Well, it is several months later, and I have called this little project done. I learned a lot, so let me summarize what I found.
* Some colors really are out of gamut with a particular paper and you will need to use a different (hopefully similar) color.
* Some papers (in this case a matte, natural book arts paper without any coating) have extremely limited color reproduction range when compared to inkjet photo papers. Profiling a paper/printer combo can't enable it to show every color.
* Using a tool like a colormunki, you CAN read a color and then try to reproduce it, but it looks unnatural. The world has noise. To make it look somewhat natural, I had to add noise (mostly luminance) to the reproduced image.

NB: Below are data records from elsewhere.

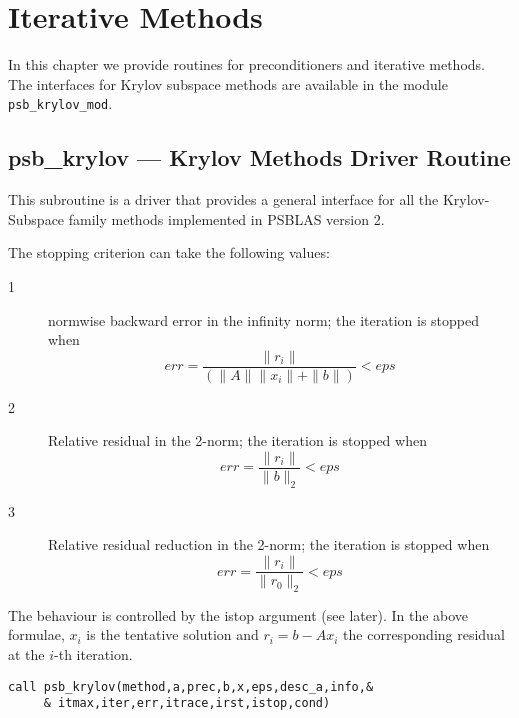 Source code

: \section{Iterative Methods}
\label{sec:methods}

In this chapter we provide routines for preconditioners and iterative
methods. The interfaces for Krylov subspace methods are available in
the module \verb|psb_krylov_mod|.

%
%

\clearpage\subsection*{psb\_krylov \label{krylov} --- Krylov Methods Driver
      Routine}

This subroutine is a driver that provides a general interface for all
the Krylov-Subspace family methods implemented in PSBLAS version 2. 

The stopping criterion can take the following values:
\begin{description}
\item[1]  normwise backward error  in the infinity
norm;  the iteration is stopped when 
\[ err = \frac{\|r_i\|}{(\|A\|\|x_i\|+\|b\|)} < eps \]
\item[2] Relative residual in the 2-norm; the iteration is stopped
when
\[ err = \frac{\|r_i\|}{\|b\|_2} < eps \]
\item[3] Relative residual reduction in the 2-norm; the iteration is stopped
when
\[ err = \frac{\|r_i\|}{\|r_0\|_2} < eps \]
\end{description}
The behaviour is controlled by  the  istop argument (see
later). In the above formulae, $x_i$ is the tentative solution and
$r_i=b-Ax_i$ the corresponding residual at the $i$-th iteration. 


\begin{lstlisting}
call psb_krylov(method,a,prec,b,x,eps,desc_a,info,&
     & itmax,iter,err,itrace,irst,istop,cond)
\end{lstlisting}

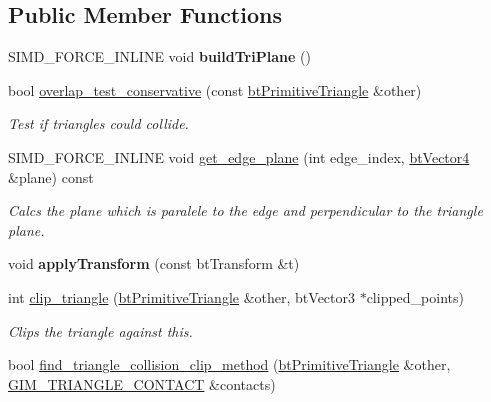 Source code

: \subsection*{Public Member Functions}
\begin{DoxyCompactItemize}
\item 
\mbox{\label{classbtPrimitiveTriangle_af744acb5a8197dd9154b9707fef252cc}} 
S\+I\+M\+D\+\_\+\+F\+O\+R\+C\+E\+\_\+\+I\+N\+L\+I\+NE void {\bfseries build\+Tri\+Plane} ()
\item 
bool \hyperlink{classbtPrimitiveTriangle_a844b5c15a34e656e64135f43a8d27d53}{overlap\+\_\+test\+\_\+conservative} (const \hyperlink{classbtPrimitiveTriangle}{bt\+Primitive\+Triangle} \&other)
\begin{DoxyCompactList}\small\item\em Test if triangles could collide. \end{DoxyCompactList}\item 
S\+I\+M\+D\+\_\+\+F\+O\+R\+C\+E\+\_\+\+I\+N\+L\+I\+NE void \hyperlink{classbtPrimitiveTriangle_a44c4e264a4aa6b92a1188743555f1c92}{get\+\_\+edge\+\_\+plane} (int edge\+\_\+index, \hyperlink{classbtVector4}{bt\+Vector4} \&plane) const
\begin{DoxyCompactList}\small\item\em Calcs the plane which is paralele to the edge and perpendicular to the triangle plane. \end{DoxyCompactList}\item 
\mbox{\label{classbtPrimitiveTriangle_ab896f319c6d779b5028090df42432cf9}} 
void {\bfseries apply\+Transform} (const bt\+Transform \&t)
\item 
int \hyperlink{classbtPrimitiveTriangle_a56e930410f18f866e47431ed77c6c3ca}{clip\+\_\+triangle} (\hyperlink{classbtPrimitiveTriangle}{bt\+Primitive\+Triangle} \&other, bt\+Vector3 $\ast$clipped\+\_\+points)
\begin{DoxyCompactList}\small\item\em Clips the triangle against this. \end{DoxyCompactList}\item 
bool \hyperlink{classbtPrimitiveTriangle_a24c4903aecd95c2d11bbc42ba3df0e66}{find\+\_\+triangle\+\_\+collision\+\_\+clip\+\_\+method} (\hyperlink{classbtPrimitiveTriangle}{bt\+Primitive\+Triangle} \&other, \hyperlink{structGIM__TRIANGLE__CONTACT}{G\+I\+M\+\_\+\+T\+R\+I\+A\+N\+G\+L\+E\+\_\+\+C\+O\+N\+T\+A\+CT} \&contacts)

\end{DoxyCompactItemize}
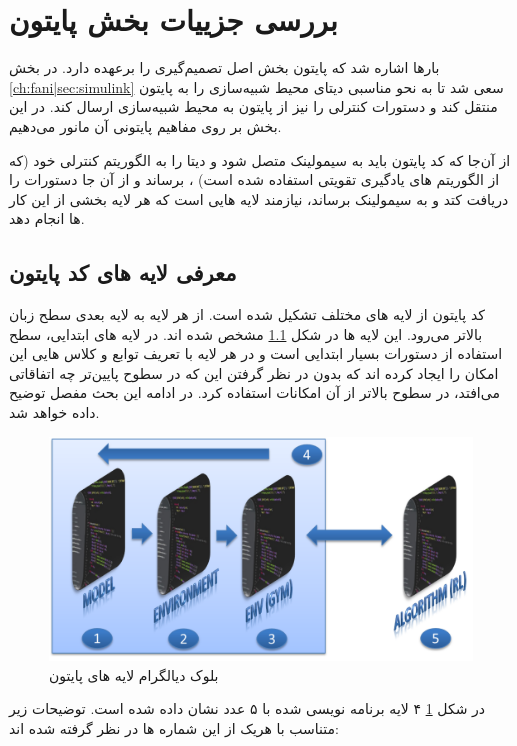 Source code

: \section{بررسی جزییات بخش پایتون}\label{ch:fani|sec:python}
بارها اشاره شد که پایتون بخش اصل تصمیم‌گیری را برعهده دارد. در بخش 
\ref{ch:fani|sec:simulink}
سعی شد تا به نحو مناسبی دیتای محیط شبیه‌سازی را به پایتون منتقل کند و دستورات کنترلی را نیز از پایتون به محیط شبیه‌سازی ارسال کند. در این بخش بر روی مفاهیم پایتونی آن مانور می‌دهیم.

از آن‌جا که کد پایتون باید به سیمولینک متصل شود و دیتا را به الگوریتم کنترلی خود (که از الگوریتم های یادگیری تقویتی استفاده شده است) ، برساند و از آن جا دستورات را دریافت کتد و به سیمولینک برساند، نیازمند لایه هایی است که هر لایه بخشی از این کار ها انجام دهد.

\subsection{معرفی لایه های کد پایتون}\label{ch:fani|sec:python|sub:layers}
کد پایتون از لایه های مختلف تشکیل شده است. از هر لایه به لایه بعدی سطح زبان بالاتر می‌رود. این لایه ها در شکل 
\ref{ch:fani|sec:python|sub:layers}
مشخص شده اند. در لایه های ابتدایی، سطح استفاده از دستورات بسیار ابتدایی است و در هر لایه با تعریف توابع و کلاس هایی این امکان را ایجاد کرده اند که بدون در نظر گرفتن این که در سطوح پایین‌تر چه اتفاقاتی می‌افتد، در سطوح بالاتر از آن امکانات استفاده کرد. در ادامه این بحث مفصل توضیح داده خواهد شد.



\begin{figure}
	\centering
	\includegraphics[width=0.8\linewidth]{Figures/python-layers-white}
	\caption{بلوک دیالگرام لایه های پایتون}
	\label{fig:python-layers}
\end{figure}
در شکل 
\ref{fig:python-layers}
۴ لایه برنامه نویسی شده با ۵ عدد نشان داده شده است. توضیحات زیر متناسب با هر‌یک از این شماره ها در نظر گرفته شده اند:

So here is what I finally ended up doing.
1) I took the scan I made of the "two color" original (paper color and deep brownish red ink color) and made a mask that I could reapply to a manually generated color background.
2) I used the colormunki to identify the RGB color values from the paper (there was a range of about six shades of color)

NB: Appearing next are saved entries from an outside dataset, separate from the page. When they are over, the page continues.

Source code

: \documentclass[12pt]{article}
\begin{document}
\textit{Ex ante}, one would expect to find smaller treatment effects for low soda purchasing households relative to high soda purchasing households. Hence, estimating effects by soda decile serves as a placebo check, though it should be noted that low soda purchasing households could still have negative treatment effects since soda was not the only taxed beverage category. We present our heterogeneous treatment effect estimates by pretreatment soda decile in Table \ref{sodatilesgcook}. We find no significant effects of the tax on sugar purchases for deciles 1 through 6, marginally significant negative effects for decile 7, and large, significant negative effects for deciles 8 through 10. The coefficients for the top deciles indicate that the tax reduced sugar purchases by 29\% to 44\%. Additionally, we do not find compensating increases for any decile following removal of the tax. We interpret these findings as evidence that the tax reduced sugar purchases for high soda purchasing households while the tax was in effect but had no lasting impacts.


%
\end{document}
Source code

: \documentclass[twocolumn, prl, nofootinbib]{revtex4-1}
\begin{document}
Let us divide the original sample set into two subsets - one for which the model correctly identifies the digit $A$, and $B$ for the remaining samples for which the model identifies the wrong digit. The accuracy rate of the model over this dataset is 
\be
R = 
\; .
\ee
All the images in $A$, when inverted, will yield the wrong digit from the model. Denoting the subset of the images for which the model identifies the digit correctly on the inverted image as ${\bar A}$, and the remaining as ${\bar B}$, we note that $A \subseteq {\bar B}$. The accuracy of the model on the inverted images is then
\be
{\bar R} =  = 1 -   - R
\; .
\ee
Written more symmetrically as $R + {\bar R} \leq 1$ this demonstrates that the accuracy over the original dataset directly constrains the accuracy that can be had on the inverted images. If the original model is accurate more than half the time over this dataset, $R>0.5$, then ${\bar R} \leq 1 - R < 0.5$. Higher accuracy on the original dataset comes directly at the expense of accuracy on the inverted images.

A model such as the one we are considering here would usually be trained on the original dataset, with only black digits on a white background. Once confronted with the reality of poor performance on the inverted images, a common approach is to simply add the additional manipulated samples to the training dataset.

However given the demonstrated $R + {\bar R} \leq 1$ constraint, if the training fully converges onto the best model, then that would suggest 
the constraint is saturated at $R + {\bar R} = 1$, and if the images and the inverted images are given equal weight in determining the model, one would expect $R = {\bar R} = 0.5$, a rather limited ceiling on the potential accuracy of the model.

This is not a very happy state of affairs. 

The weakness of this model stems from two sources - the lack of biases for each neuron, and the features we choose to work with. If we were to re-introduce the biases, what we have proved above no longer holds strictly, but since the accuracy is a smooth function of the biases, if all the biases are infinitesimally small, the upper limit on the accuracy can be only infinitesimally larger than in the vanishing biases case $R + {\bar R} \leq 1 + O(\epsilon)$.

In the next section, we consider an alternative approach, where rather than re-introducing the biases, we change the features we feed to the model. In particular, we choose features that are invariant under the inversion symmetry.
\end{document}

3) I used that color to fill a layer and then I used the mask created from the scanned version in step 1 to delete the negative space, allowing the paper color to show through.

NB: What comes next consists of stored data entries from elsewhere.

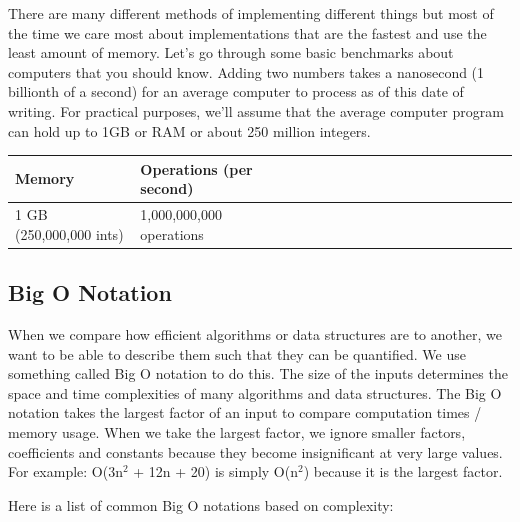 \documentclass[11pt,oneside]{book}
\begin{document}
There are many different methods of implementing different things but most of the time we care most about implementations that are the fastest and use the least amount of memory. Let's go through some basic benchmarks about computers that you should know. Adding two numbers takes a nanosecond (1 billionth of a second) for an average computer to process as of this date of writing. For practical purposes, we'll assume that the average computer program can hold up to 1GB or RAM or about 250 million integers.

\begin{center}\begin{tabulary}{0.4\linewidth}{|l|l|l|l|l|l|l|l|l|l|l|l|l|l|l|l|l|l|l}\hline


  Memory &
  Operations (per second)\\
\hline


  1 GB (250,000,000 ints) &
  1,000,000,000 operations\\

\hline\end{tabulary}\end{center}

\subsection{Big O Notation}

When we compare how efficient algorithms or data structures are to another, we want to be able to describe them such that they can be quantified. We use something called Big O notation to do this. The size of the inputs determines the space and time complexities of many algorithms and data structures. The Big O notation takes the largest factor of an input to compare computation times / memory usage. When we take the largest factor, we ignore smaller factors, coefficients and constants because they become insignificant at very large values. For example: O(3n$^{2}$ + 12n + 20) is simply O(n$^{2}$) because it is the largest factor.

Here is a list of common Big O notations based on complexity:
\end{document}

4) I profiled the book arts paper
5) I printed the image and it looked terrible. Not anywhere even close to the original.
6) After lots of adjustment layers and soft proofing and out of gamut warnings, I was at my wits end. I believed that the paper I was given to work with and the printer I had could not reproduce that shade. I was right. I had been too hard-headed to see what the profiling software was telling me.
7) I added noise, mostly luminance, but some chroma noise too. this helped immensely. Because my created shade was all one digitally defined color, and that was out of gamut, I effectively had no pixels to work on to try to get it to look better. (Is there a way to add noise and to specify the RGB color values you want as, sort-of, seed values for the chroma noise?)
I got close, but not very close. The uncoated, natural, matte paper just couldn't handle reds very well.
What did I learn:
I think this project taught me a lot more about photographic color management than any photo could ever teach. In most photos if you used a canned profile, out of gamut colors are rare. The visual effect is generally subtle, often manifesting itself as a bit of posterization where certain colors are left out of the scene or clumsily overlayed by the printer. I have mostly seen this in highly saturated yellows and oranges. A minor desaturation of the offending color is usually enough.
As a photographer you have so few instances where you have to deal with major limitations, you kind of don't ever really get the significance of all the things you do in color management. In this example, PhotoShop's soft proofing capability was really amazing. It's show paper color function was spot-on. The out of gamut warning was everpresent, and because of the limitations of the paper, I was dealing with it constantly. With decent photographic paper, the paper doesn't dramatically diminish the gamut available to you. I find that soft proofing photo paper profiles to be of limited value, but with this paper soft proofing was extremely valuable.
Everyone should try this exercise. Get some crappy paper and try to duplicate something from the real world. It is an eye-opening experience.